Check Point IPS, Harmony Endpoint for Linux and CloudGuard Containers Security provide protection against this threat (Spring Core Remote Code Execution (CVE-2022-22965); Exploit_Linux_Spring4Shell_B; Exploit_Linux_Spring4Shell_A)

• Apple provided urgent fixes for two zero-day vulnerabilities that were exploited in the wild and affect its mobile and desktop operating systems. The flaw tracked as CVE-2022-22675 could allow an application to execute arbitrary code with kernel privileges.
• Trend Micro fixed CVE-2022-26871, a vulnerability in its Apex Central product management console, which could allow a remote attacker to execute arbitrary code on the compromised system. Trend Micro observed active attempts of exploitation of this flaw in the wild.
• The DevOps platform GitLab has released an update addressing CVE-2022-1162, which could allow an adversary to seize control of accounts.
• Zyxel has pushed security updates for a critical vulnerability tracked as CVE-2022-0342. The flaw could allow an attacker to bypass the authentication and obtain administrative access to the device.

Threat Intelligence Report

• Check Point Research (CPR) observed an increase in global cyberattacks globally in the past month. Additionally, in the past week, CPR observed a 39% rise in cyberattacks against Ukraine and a 17% rise in cyberattacks against Russia.
• The Hive ransomware group was observed using a new obfuscation technique involving IPv4 addresses and a series of conversions that execute shellcode which leads to downloading Cobalt Strike beacons.

Check Point Threat Emulation and Harmony Endpoint provide protection against this threat (Ransomware.Win32.Hive; Trojan.Win32.CobaltStrike)

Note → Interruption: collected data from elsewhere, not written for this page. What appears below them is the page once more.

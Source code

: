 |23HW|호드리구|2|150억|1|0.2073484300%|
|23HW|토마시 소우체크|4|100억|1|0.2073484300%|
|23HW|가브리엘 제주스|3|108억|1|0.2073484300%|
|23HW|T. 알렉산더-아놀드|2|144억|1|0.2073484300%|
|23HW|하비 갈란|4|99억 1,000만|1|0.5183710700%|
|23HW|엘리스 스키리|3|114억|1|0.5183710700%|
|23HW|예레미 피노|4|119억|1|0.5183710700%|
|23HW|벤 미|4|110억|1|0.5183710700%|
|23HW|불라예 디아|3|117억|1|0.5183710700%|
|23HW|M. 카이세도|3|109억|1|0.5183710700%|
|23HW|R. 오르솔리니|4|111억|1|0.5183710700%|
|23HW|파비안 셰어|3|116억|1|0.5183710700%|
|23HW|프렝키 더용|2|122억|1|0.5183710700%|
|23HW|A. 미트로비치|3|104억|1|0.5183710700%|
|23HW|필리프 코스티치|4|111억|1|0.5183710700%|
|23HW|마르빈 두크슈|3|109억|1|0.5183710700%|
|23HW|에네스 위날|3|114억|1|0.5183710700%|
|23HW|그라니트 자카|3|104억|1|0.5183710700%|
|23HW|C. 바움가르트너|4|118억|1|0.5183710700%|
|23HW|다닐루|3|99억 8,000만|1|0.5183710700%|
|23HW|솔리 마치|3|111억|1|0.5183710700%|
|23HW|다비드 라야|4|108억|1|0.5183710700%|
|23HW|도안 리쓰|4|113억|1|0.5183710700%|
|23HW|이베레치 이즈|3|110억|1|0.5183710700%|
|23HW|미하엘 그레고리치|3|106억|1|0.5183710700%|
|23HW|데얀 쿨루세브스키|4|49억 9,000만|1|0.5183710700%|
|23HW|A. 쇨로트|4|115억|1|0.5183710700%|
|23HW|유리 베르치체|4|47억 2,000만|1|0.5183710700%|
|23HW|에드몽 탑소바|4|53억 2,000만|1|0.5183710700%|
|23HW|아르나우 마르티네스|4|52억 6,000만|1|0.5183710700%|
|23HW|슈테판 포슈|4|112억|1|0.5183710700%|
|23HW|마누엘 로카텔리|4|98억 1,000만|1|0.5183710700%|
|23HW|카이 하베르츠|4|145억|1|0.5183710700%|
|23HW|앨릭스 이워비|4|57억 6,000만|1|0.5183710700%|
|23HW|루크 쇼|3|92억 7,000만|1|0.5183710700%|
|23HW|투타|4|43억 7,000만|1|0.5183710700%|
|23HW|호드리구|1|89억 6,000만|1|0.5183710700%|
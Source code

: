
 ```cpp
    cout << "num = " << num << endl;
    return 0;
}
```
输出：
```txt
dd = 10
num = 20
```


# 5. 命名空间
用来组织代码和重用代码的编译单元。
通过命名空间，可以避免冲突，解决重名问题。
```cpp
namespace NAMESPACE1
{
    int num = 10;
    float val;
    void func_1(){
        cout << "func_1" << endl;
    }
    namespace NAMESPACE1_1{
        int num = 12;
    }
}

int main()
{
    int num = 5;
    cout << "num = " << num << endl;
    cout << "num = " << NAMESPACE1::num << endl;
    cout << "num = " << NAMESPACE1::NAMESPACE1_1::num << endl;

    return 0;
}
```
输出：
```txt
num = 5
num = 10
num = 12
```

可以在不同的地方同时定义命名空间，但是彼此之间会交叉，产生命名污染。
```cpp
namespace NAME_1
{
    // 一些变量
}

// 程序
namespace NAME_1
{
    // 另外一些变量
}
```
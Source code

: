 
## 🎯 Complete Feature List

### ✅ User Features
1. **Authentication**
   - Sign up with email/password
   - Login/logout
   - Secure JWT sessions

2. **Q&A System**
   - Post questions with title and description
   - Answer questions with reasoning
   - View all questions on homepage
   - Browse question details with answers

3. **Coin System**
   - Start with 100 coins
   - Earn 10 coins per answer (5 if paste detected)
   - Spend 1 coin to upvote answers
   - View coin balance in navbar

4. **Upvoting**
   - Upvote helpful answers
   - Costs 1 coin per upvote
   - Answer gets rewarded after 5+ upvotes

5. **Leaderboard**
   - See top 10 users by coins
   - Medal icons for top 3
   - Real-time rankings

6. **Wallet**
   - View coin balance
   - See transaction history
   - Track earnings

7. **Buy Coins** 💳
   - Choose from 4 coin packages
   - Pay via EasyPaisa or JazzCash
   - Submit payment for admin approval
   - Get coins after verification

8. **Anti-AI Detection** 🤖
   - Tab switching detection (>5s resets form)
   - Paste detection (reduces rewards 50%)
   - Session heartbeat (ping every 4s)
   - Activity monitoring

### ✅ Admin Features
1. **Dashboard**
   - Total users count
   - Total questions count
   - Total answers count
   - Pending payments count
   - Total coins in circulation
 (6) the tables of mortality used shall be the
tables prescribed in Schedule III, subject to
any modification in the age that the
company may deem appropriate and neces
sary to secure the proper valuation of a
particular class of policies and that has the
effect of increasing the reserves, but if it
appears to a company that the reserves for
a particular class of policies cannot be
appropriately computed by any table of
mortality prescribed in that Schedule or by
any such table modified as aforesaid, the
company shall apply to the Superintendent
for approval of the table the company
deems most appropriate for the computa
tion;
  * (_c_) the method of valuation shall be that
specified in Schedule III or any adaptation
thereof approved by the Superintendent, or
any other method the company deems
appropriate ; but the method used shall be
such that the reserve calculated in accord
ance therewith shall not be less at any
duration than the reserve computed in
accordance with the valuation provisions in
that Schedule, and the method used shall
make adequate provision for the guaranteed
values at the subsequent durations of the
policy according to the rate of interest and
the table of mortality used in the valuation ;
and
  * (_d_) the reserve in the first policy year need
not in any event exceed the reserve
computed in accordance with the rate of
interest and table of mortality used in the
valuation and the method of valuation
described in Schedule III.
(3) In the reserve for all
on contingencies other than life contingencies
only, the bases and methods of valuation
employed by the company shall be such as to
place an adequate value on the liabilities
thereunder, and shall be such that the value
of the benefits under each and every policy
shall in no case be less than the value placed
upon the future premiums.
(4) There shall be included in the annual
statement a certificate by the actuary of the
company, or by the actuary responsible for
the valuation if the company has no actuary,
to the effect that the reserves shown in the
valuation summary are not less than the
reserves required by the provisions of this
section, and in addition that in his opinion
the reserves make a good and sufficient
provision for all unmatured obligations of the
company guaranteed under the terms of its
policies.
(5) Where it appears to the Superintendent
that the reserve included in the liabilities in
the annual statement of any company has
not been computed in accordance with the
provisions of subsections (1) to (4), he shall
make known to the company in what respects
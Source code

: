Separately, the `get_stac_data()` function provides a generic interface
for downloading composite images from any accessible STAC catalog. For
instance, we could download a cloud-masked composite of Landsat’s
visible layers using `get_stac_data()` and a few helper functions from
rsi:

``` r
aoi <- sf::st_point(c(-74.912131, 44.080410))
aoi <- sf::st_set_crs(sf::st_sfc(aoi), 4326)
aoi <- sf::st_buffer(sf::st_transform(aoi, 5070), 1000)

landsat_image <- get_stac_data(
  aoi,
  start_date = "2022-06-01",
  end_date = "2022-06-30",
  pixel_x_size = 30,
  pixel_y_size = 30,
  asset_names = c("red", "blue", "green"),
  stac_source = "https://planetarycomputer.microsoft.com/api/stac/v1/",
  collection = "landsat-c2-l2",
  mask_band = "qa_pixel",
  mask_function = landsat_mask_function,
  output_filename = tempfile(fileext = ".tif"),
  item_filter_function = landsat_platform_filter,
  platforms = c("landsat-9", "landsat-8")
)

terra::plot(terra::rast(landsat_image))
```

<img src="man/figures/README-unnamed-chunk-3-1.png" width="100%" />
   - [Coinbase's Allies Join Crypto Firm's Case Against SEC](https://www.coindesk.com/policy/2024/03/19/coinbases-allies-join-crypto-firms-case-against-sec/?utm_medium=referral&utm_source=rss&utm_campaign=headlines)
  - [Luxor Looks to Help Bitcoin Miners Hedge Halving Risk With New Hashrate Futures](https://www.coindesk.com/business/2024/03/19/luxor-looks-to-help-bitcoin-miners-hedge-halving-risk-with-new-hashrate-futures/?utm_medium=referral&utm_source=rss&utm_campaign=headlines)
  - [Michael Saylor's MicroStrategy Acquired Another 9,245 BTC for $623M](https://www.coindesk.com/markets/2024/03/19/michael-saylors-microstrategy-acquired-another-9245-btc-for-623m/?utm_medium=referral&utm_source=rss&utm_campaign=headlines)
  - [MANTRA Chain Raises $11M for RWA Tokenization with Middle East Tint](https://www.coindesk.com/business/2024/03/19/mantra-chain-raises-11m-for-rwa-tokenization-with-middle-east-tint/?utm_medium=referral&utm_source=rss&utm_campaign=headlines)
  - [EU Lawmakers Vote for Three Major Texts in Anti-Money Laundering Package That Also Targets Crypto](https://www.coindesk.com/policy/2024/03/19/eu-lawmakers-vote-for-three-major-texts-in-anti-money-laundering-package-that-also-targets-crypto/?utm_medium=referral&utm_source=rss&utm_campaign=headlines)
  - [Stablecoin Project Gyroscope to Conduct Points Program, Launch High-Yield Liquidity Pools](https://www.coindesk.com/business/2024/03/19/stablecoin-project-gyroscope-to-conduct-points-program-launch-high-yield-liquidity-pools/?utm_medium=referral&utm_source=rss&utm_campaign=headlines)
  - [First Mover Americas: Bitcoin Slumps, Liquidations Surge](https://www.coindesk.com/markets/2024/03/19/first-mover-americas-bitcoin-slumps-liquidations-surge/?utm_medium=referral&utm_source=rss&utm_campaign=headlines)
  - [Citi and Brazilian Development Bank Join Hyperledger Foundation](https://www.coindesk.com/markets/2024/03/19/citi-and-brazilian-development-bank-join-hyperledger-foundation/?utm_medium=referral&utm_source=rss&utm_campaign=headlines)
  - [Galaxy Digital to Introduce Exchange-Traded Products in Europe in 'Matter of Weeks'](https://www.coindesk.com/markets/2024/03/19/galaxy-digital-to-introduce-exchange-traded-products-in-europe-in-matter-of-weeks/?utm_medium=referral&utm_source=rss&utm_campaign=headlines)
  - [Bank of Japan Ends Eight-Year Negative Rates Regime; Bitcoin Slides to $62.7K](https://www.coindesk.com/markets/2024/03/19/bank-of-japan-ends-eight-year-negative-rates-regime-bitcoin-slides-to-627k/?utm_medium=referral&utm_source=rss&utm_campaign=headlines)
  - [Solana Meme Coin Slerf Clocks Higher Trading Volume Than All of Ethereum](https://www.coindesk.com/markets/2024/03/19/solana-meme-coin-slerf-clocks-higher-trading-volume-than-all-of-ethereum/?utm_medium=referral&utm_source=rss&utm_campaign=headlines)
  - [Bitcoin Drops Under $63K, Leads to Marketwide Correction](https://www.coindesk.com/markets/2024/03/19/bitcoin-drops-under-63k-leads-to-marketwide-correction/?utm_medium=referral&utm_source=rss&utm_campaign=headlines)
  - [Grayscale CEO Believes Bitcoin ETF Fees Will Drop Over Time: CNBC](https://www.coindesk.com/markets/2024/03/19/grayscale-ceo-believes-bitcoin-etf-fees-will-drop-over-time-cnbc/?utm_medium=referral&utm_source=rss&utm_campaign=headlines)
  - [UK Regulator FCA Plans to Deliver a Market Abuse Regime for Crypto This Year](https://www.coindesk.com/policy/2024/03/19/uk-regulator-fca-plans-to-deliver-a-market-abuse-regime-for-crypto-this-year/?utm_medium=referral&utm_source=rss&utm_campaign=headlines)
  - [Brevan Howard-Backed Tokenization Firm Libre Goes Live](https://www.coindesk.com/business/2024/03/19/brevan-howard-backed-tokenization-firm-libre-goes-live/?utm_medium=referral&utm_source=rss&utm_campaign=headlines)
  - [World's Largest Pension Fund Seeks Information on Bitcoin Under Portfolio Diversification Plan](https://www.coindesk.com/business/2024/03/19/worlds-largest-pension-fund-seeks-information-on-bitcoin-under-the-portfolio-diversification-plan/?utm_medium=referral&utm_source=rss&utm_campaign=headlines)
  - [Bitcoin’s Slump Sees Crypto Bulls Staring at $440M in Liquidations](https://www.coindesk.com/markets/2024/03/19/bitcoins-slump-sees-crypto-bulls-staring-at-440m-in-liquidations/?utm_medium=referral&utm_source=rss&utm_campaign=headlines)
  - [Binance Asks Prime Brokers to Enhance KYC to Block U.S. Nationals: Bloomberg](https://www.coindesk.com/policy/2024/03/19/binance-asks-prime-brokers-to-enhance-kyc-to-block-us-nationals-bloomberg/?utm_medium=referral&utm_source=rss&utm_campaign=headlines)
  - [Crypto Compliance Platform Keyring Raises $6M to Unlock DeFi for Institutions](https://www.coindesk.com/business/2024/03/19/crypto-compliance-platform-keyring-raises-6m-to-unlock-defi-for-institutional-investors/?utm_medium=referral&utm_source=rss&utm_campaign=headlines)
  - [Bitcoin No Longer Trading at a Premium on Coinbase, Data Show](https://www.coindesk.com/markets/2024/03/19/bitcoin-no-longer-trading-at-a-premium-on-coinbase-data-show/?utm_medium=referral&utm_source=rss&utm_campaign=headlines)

• Researchers uncovered a new Russia-linked Android malware that might be related to the Russia-based threat group Turla. The app is able to access the device’s location and spy on it, while it is concealed from unaware users.
• A new malware dubbed BlackGuard is being sold on Russian-speaking hacking forums. The malware works as a malware-as-a-service and is capable to steal information and evade detection.